Time Present And Time Past by Deirdre Madden
Faber & Faber, 224pp, £12.99
Those lines embody the sense of the continuous present in which we live, containing everything that’s gone before and the seeds of everything to come after. It’s an idea that most of us instinctively understand, but find our own experience of it hard to convey. The strange jumble of impressions, memories and imagination tumbling around our heads needs an artist to make them seem more than banal and obvious.
But Eliot’s poem goes on: “My words echo thus, in your mind. But to what purpose, disturbing the dust on a bowl of rose-leaves, I do not know.” And some readers of Time Present And Time Past may wonder the same, because this deceptively simple, short book is about everything and nothing.

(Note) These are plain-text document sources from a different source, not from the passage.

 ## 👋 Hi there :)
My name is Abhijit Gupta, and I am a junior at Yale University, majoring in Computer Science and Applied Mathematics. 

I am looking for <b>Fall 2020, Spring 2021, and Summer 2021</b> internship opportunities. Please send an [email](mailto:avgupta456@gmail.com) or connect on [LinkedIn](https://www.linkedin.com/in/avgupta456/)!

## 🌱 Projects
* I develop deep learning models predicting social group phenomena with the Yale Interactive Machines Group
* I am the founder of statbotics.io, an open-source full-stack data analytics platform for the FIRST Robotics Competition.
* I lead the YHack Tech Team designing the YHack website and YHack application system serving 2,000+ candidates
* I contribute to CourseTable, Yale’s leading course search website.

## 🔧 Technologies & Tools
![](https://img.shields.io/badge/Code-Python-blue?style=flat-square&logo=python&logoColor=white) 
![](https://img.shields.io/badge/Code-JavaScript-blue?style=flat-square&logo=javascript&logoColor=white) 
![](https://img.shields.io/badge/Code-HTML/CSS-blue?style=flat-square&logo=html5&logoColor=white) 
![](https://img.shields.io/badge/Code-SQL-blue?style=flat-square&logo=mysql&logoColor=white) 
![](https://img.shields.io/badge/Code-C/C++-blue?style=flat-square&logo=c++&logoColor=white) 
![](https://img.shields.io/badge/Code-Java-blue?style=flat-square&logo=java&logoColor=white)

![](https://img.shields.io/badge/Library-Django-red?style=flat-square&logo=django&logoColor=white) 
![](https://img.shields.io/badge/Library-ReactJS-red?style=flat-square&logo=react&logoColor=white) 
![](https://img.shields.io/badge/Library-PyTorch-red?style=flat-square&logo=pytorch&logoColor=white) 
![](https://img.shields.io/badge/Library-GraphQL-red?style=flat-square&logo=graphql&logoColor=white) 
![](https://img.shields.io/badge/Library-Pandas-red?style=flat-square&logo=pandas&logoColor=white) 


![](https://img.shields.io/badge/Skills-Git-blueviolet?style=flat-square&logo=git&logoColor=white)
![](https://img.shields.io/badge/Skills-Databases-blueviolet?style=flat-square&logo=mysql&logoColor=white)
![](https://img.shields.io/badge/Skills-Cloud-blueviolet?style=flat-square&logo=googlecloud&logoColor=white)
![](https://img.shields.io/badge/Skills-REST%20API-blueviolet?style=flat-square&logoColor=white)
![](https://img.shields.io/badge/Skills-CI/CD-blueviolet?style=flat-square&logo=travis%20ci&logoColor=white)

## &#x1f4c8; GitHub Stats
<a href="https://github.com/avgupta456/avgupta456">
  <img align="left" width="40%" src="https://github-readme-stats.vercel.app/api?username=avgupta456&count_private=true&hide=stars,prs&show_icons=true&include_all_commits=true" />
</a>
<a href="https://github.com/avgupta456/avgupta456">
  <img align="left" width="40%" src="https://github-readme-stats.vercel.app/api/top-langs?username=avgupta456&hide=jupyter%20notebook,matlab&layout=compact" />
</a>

The plot is hard to summarise: I feel for the person who had to write its blurb. The characters don’t do anything very dramatic within its pages, with the most significant event being a middle-aged brother and sister deciding to get back in touch with a cousin they haven’t seen for many years. They meet up and have a nice meal, resolving not to leave it so long next time. And though flashbacks and flashforwards are scattered throughout, nothing there is particularly sensational either: a hinted-at secret is sad, but not too hard to guess; the future for its characters is mostly okay, with a few normal difficulties; no one has a blinding revelation or sudden change of heart.
So a thriller, it’s not; yet it’s not at all boring either, because Madden’s precise, cool narrative is as condensed and rich as a stock cube, and there’s always a confidence that she knows exactly what she wants to convey.

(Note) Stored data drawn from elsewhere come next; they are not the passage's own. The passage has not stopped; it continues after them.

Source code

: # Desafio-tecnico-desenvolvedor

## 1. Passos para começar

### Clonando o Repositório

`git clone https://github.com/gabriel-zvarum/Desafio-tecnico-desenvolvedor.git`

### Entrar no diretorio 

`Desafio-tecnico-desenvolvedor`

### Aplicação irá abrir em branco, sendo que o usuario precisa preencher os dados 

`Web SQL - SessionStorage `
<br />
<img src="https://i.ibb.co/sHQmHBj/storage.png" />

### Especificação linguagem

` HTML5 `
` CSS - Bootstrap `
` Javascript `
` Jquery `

The story links the narratives of several members of the Buckley family, living in Dublin just before the economic crash, over a few days. They are an ordinary family, which of course means that they are unique. Fintan, who is 47, a mildly successful lawyer and happily married with three children, is on the surface a completely conventional member of society. But underneath, he has odd thoughts: moments when he drifts off into a reverie and feels himself slipping out of his time and place.
He becomes intrigued by autochrome pictures, an early form of colour photography developed at the turn of the 20th century, which used potato starch filters to create the impression of colour through tiny blobs. Up close they are dots, but stand back and they make a realistic colour picture. It’s a nice metaphor, though Fintan’s interest in autochrome doesn’t really go very far and seems like a very convenient hook.
But the photographs serve to spark his thoughts about the past, just as recent TV series like World War II In Colour can do: black and white images fool us into thinking that “the past” and the people who lived there are somehow intrinsically different from our experience of the world. Fintan’s teenage son points out that his father’s own youth is now “the past”, particularly his memories of visiting relatives in the North during the Troubles and being stopped at checkpoints. For the young in Ireland now, it takes an effort to imagine living in that reality, even as the bank crash which will affect Fintan’s sons lives will later also pass into history.
Meanwhile, Fintan’s sister Martina, who lives with their aunt in a curious old house haunted by previous generations, is also thinking about the past and about the circumstances in which her life seemed to derail. For her, it’s a process of separating out what is truly past, how it has formed her, and what she is now. As in Madden’s previous book, the Orange Prize-shortlisted Molly Fox’s Birthday, there is a sense that places and objects have an almost tangible energy beyond their substance. Eventually Fintan and Martina revisit the location of a photograph and their different responses feel perfectly true to each of them.
The very ordinariness of the characters is surely deliberate: the book is not really about them, but an autochrome picture inviting us to explore our own memories. But their specificity of their experiences is carefully, lightly conveyed, touching on the way modern Ireland rests uneasily on its history.
This is a novel of ideas, but not in the showy way that phrase is sometimes used. There are no big discussions of philosophical concepts here and the pace will be too slow and thoughtful for some. But the book is beautifully written and gently invites us to consider the shifting patterns of time.